Can’t see the ESM being ratified in Germany now that it’s obvious the German taxpayer may get burnt – oops.
meanwhile back in the real world the personal insolvency bill was published today… a bit of news management anyone….
Piling the crap higher, success in some peoples world.
Would this be a case for the ECB to print cash to recapitalise these banks? I guess its another way of reducing bond yields with LTRO? Perhaps a 30 year loan is another concept to allow such recapitalisation?
This all to regain access to a market that will lend us really expensive money even at 5% vs what we have to pay now. This will blow our deficit wide open once more
http://wp.me/p28tG9-hZ
someone has to pay alright
I can’t see any improvement in the Irish debt position as a result of this EU summit. The only country which has managed to get a concession is Spain – where the recapitalisation/investment for Spanish banks will not end up on the Spanish sovereign balance sheet.
Ireland, Greece and Portugal sovereign balance sheets respectively still retains the cost of borrowing for their nations bank’s recapitalisations.
If the Spanish bank recapitalisation was treated in the same way as Ireland/Portugal/Greece, Spain’s borrowing costs would become unsustainable and Spain would default immediately. The scale of Spain’s legacy debt – and the same will apply to Italy if Italian banks asks Italy for a bailout – ensure that a deal had to be struck in order to save Spain from defaulting. I guess it helps that Spain is the Eurozone’s 4th largest economy and the worlds 12th largest economy.

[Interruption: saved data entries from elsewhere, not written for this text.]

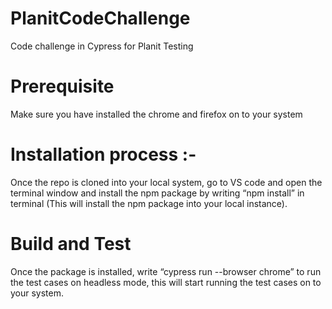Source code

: # PlanitCodeChallenge
Code challenge in Cypress for Planit Testing

# Prerequisite 
Make sure you have installed the chrome and firefox on to your system

# Installation process :-
Once the repo is cloned into your local system, go to VS code and open the terminal window and install the npm package 
by writing “npm install” in terminal (This will install the npm package into your local instance).

# Build and Test
Once the package is installed, write “cypress run --browser chrome” to run the test cases on headless mode, this will start running the test cases
on to your system.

The costing of bailing out Spain’s banks will temporarily be placed fully on Spain’s sovereign balance sheet.
The plan is that this will be reversed once the details of the ‘deal’ are agreed upon.

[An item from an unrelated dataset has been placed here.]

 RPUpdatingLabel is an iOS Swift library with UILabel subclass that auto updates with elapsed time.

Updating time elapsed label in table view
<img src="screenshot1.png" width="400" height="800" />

This actually strengthens Ireland’s hand IMO. As Spain will have to get a retrospective reversal of its banking costs, even if this period is only a number of months, rather than a few years like Ireland’s.
How good the ‘deal’ will be is hard to judge at this stage but I think it is very likely that Irish solvency will be improved.

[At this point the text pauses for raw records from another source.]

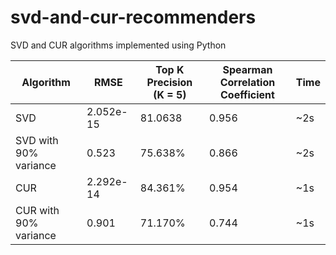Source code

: # svd-and-cur-recommenders

SVD and CUR algorithms implemented using Python

<!-- A table -->

| Algorithm             | RMSE      | Top K Precision (K = 5) | Spearman Correlation Coefficient | Time |
| --------------------- | --------- | ----------------------- | -------------------------------- | ---- |
| SVD                   | 2.052e-15 | 81.0638                 | 0.956                            | ~2s  |
| SVD with 90% variance | 0.523     | 75.638%                 | 0.866                            | ~2s  |
| CUR                   | 2.292e-14 | 84.361%                 | 0.954                            | ~1s  |
| CUR with 90% variance | 0.901     | 71.170%                 | 0.744                            | ~1s  |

Just (another) fudge. Bank Debts, owed by governments, comes off the sovereign balance sheet and goes where? It still has to be paid back or rolled over forever, in reality, but there is a cost.
Typical political short termism; rearrange the deckchairs.
So the question is “Who is going to pay the €64 billion and more losses that the media have been blaming on the banks and developers, but in reality should be blamed on the politicians (because they laid it off on the Irish taxpayer)?”
The answer is “The European taxpayer will.” As NWL rightly says, if the Germans won’t allow the banks to default. the shortfall has to be repaid. In the end, the only “soft touches” are the European taxpayers. So the debts will be parked, restructured with low to negligible interest rates and paid down over a long time period. And while our exposure will be increased due to Spain and Italy’s debts being spread across the many; ours will also be spread over the whole eurozone rather than just ourselves. We should win out in the arbitrage.
What about Greece?
Greece does not have a banking crisis, it has a sovreign crisis which spilled over into the banks.
Ireland on the other hand, had a banking crisis and now 4 years into the mess our sovreign crisis is increasing.
So for Greece, does seperation of the banks from the Sovreign actually mean anything?